The Founder 360 is built for startup and scale-up founders who carry both product and company-building responsibility — leaders still close to the work, but whose behavior increasingly shapes the organization more than their individual output does.

Generic leadership 360s assume stable org charts, formal management layers, and well-defined roles. Founders live in the opposite world: incomplete information, blurred responsibilities, and a company that changes shape under them every few months. This instrument focuses on the transition that breaks most founders — the shift from doing the work to building the company that does the work — and the places where it tends to fail: the hiring bar slipping as the team grows, decisions slowing as information gets noisier, urgency fading as the organization adds layers, and founders holding on to roles they should have handed off.
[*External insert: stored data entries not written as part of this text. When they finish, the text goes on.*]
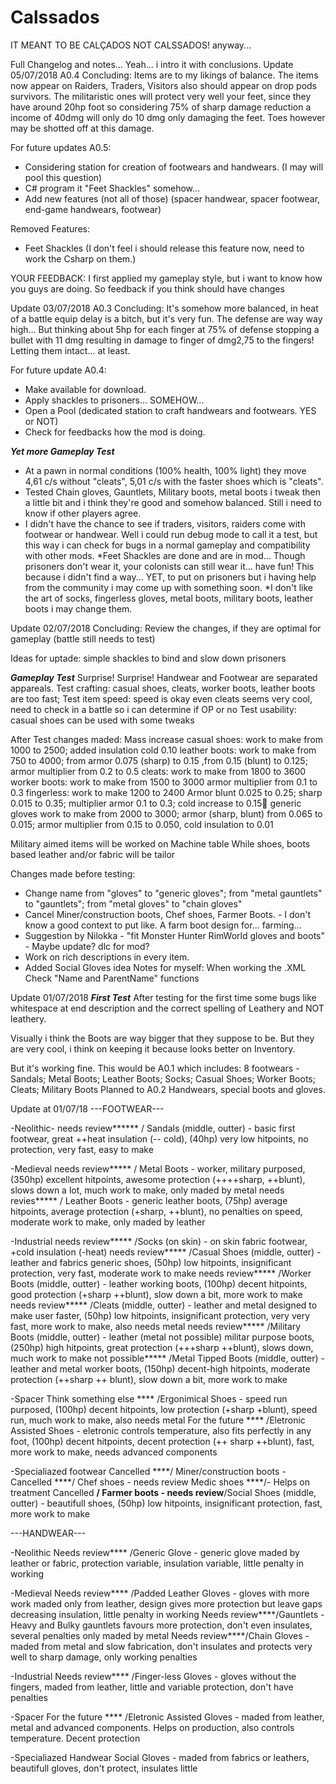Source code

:# Calssados
IT MEANT TO BE CALÇADOS NOT CALSSADOS! anyway...
 
Full Changelog and notes... Yeah... i intro it with conclusions.
Update 05/07/2018
A0.4
Concluding: Items are to my likings of balance. The items now appear on Raiders, Traders, Visitors also should appear on drop pods survivors. The militaristic ones will protect very well your feet, since they have around 20hp foot so considering 75% of sharp damage reduction a income of 40dmg will only do 10 dmg only damaging the feet. Toes however may be shotted off at this damage. 

For future updates A0.5:
- Considering station for creation of footwears and handwears. (I may will pool this question)
- C# program it "Feet Shackles" somehow...
- Add new features (not all of those) (spacer handwear, spacer footwear, end-game handwears, footwear)

Removed Features:
- Feet Shackles (I don't feel i should release this feature now, need to work the Csharp on them.)

YOUR FEEDBACK:
I first applied my gameplay style, but i want to know how you guys are doing. So feedback if you think should have changes

Update 03/07/2018 
A0.3
Concluding: It's somehow more balanced, in heat of a battle equip delay is a bitch, but it's very fun. The defense are way way high... But thinking about 5hp for each finger at 75% of defense stopping a bullet with 11 dmg resulting in damage to finger of dmg2,75 to the fingers! Letting them intact... at least.

For future update A0.4:
- Make available for download.
- Apply shackles to prisoners... SOMEHOW...
- Open a Pool (dedicated station to craft handwears and footwears. YES or NOT)
- Check for feedbacks how the mod is doing.

***Yet more Gameplay Test***
- At a pawn in normal conditions (100% health, 100% light) they move 4,61 c/s without "cleats", 5,01 c/s with the faster shoes which is "cleats".
- Tested Chain gloves, Gauntlets, Military boots, metal boots i tweak then a little bit and i think they're good and somehow balanced. Still i need to know if other players agree.
- I didn't have the chance to see if traders, visitors, raiders come with footwear or handwear. Well i could run debug mode to call it a test, but this way i can check for bugs in a normal gameplay and compatibility with other mods.
*Feet Shackles are done and are in mod... Though prisoners don't wear it, your colonists can still wear it... have fun! This because i didn't find a way... YET, to put on prisoners but i having help from the community i may come up with something soon.
*I don't like the art of socks, fingerless gloves, metal boots, military boots, leather boots i may change them.



Update 02/07/2018
Concluding: Review the changes, if they are optimal for gameplay (battle still needs to test)

Ideas for uptade:
simple shackles to bind and slow down prisoners

***Gameplay Test***
Surprise! Surprise! Handwear and Footwear are separated appareals. 
Test crafting: casual shoes, cleats, worker boots, leather boots are too fast;
Test item speed: speed is okay even cleats seems very cool, need to check in a battle so i can determine if OP or no
Test usability: casual shoes can be used with some tweaks

After Test changes maded:
Mass increase
casual shoes:
work to make from 1000 to 2500; added insulation cold 0.10
leather boots:
work to make from 750 to 4000; from armor 0.075 (sharp) to 0.15 ,from 0.15 (blunt) to 0.125; armor multiplier from 0.2 to 0.5
cleats:
work to make from 1800 to 3600
worker boots:
work to make from 1500 to 3000
armor multiplier from 0.1 to 0.3
fingerless:
work to make 1200 to 2400
Armor blunt 0.025 to 0.25; sharp 0.015 to 0.35; multiplier armor 0.1 to 0.3; cold increase to 0.15
generic gloves
work to make from 2000 to 3000; armor (sharp, blunt) from 0.065 to 0.015; armor multiplier from 0.15 to 0.050, cold insulation to 0.01

Military aimed items will be worked on Machine table
While shoes, boots based leather and/or fabric will be tailor

Changes made before testing:
* Change name from "gloves" to "generic gloves"; from "metal gauntlets" to "gauntlets"; from "metal gloves" to "chain gloves"
* Cancel Miner/construction boots, Chef shoes, Farmer Boots. - I don't know a good context to put like. A farm boot design for... farming...
* Suggestion by Nilokka - "fit Monster Hunter RimWorld gloves and boots" - Maybe update? dlc for mod?
* Work on rich descriptions in every item.
* Added Social Gloves idea
Notes for myself:
When working the .XML Check "Name and ParentName" functions

Update 01/07/2018
***First Test***
After testing for the first time some bugs like whitespace at end description
and the correct spelling of Leathery and NOT leathery.

Visually i think the Boots are way bigger that they suppose to be. But they are very cool, i think on keeping it because looks better on Inventory.

But it's working fine. 
This would be A0.1 which includes:
8 footwears - Sandals; Metal Boots; Leather Boots; Socks; Casual Shoes; Worker Boots; Cleats; Military Boots
Planned to A0.2 
Handwears, special boots and gloves.

Update at 01/07/18
---FOOTWEAR---

-Neolithic-
needs review****** / Sandals (middle, outter) - basic first footwear, great ++heat insulation (-- cold), (40hp) very low hitpoints, no protection, very fast, easy to make

-Medieval
needs review***** / Metal Boots - worker, military purposed, (350hp) excellent hitpoints, awesome protection (++++sharp, ++blunt), slows down a lot, much work to make, only maded by metal
needs revies***** / Leather Boots - generic leather boots, (75hp) average hitpoints, average protection (+sharp, ++blunt), no penalties on speed, moderate work to make, only maded by leather

-Industrial
needs review***** /Socks (on skin) - on skin fabric footwear, +cold insulation (-heat)
needs review***** /Casual Shoes (middle, outter) - leather and fabrics generic shoes, (50hp) low hitpoints, insignificant protection, very fast, moderate work to make
needs review***** /Worker Boots (middle, outter) - leather working boots, (100hp) decent hitpoints, good protection (+sharp ++blunt), slow down a bit,  more work to make
needs review***** /Cleats (middle, outter) - leather and metal designed to make user faster, (50hp) low hitpoints, insignificant protection, very very fast, more work to make, also needs metal
needs review***** /Military Boots (middle, outter) - leather (metal not possible) militar purpose boots, (250hp) high hitpoints, great protection (+++sharp ++blunt), slows down, much work to make
not possible***** /Metal Tipped Boots (middle, outter) - leather and metal worker boots, (150hp) decent-high hitpoints, moderate protection (++sharp ++ blunt), slow down a bit, more work to make

-Spacer
Think something else **** /Ergonimical Shoes - speed run purposed, (100hp) decent hitpoints, low protection (+sharp +blunt), speed run, much work to make, also needs metal
For the future **** /Eletronic Assisted Shoes - eletronic controls temperature, also fits perfectly in any foot, (100hp) decent hitpoints, decent protection (++ sharp ++blunt), fast, more work to make, needs advanced components

-Specialiazed footwear
Cancelled ****/ Miner/construction boots -
Cancelled ****/ Chef shoes - 
needs review Medic shoes ****/- Helps on treatment
Cancelled ****/ Farmer boots -
needs review****/Social Shoes (middle, outter) - beautifull shoes, (50hp) low hitpoints, insignificant protection, fast, more work to make

---HANDWEAR---

-Neolithic
Needs review**** /Generic Glove - generic glove maded by leather or fabric, protection variable, insulation variable, little penalty in working

-Medieval
Needs review**** /Padded Leather Gloves - gloves with more work maded only from leather, design gives more protection but leave gaps decreasing insulation, little penalty in working
Needs review****/Gauntlets - Heavy and Bulky gauntlets favours more protection, don't even insulates, several penalties only maded by metal
Needs review****/Chain Gloves - maded from metal and slow fabrication, don't insulates and protects very well to sharp damage, only working penalties

-Industrial
Needs review**** /Finger-less Gloves - gloves without the fingers, maded from leather, little and variable protection, don't have penalties

-Spacer
For the future **** /Eletronic Assisted Gloves - maded from leather, metal and advanced components. Helps on production, also controls temperature. Decent protection

-Specialiazed Handwear
Social Gloves - maded from fabrics or leathers, beautifull gloves, don't protect, insulates little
The assessment measures seven competencies:

  • Vision & Focus — setting direction, choosing what not to do, and killing what isn't working.
  • Customer Insight — staying close to customers and letting evidence overrule assumptions.
  • Hiring & Talent Bar — keeping standards high under growth pressure, promoting from within, and acting on mis-fits.
  • Scaling Themselves — adjusting their own role, delegating real ownership, and developing people through feedback.
  • Decision-Making — making timely calls with incomplete information, with clear ownership and transparent reasoning.
  • Pace & Accountability — acting as the organization's constituency for speed and following through on commitments.
  • Self-Awareness & Resilience — inviting honest feedback, owning mistakes, and staying steady under pressure.

Use this 360 when a founder wants structured feedback beyond their inner circle: during rapid growth, around a funding round, when co-founders are redefining roles, or when the board wants a clearer view of the founder's strengths and blind spots. It works especially well inside coaching engagements or founder development programs, where results become a small number of concrete growth commitments.

This 360 is a growth tool — not a performance review.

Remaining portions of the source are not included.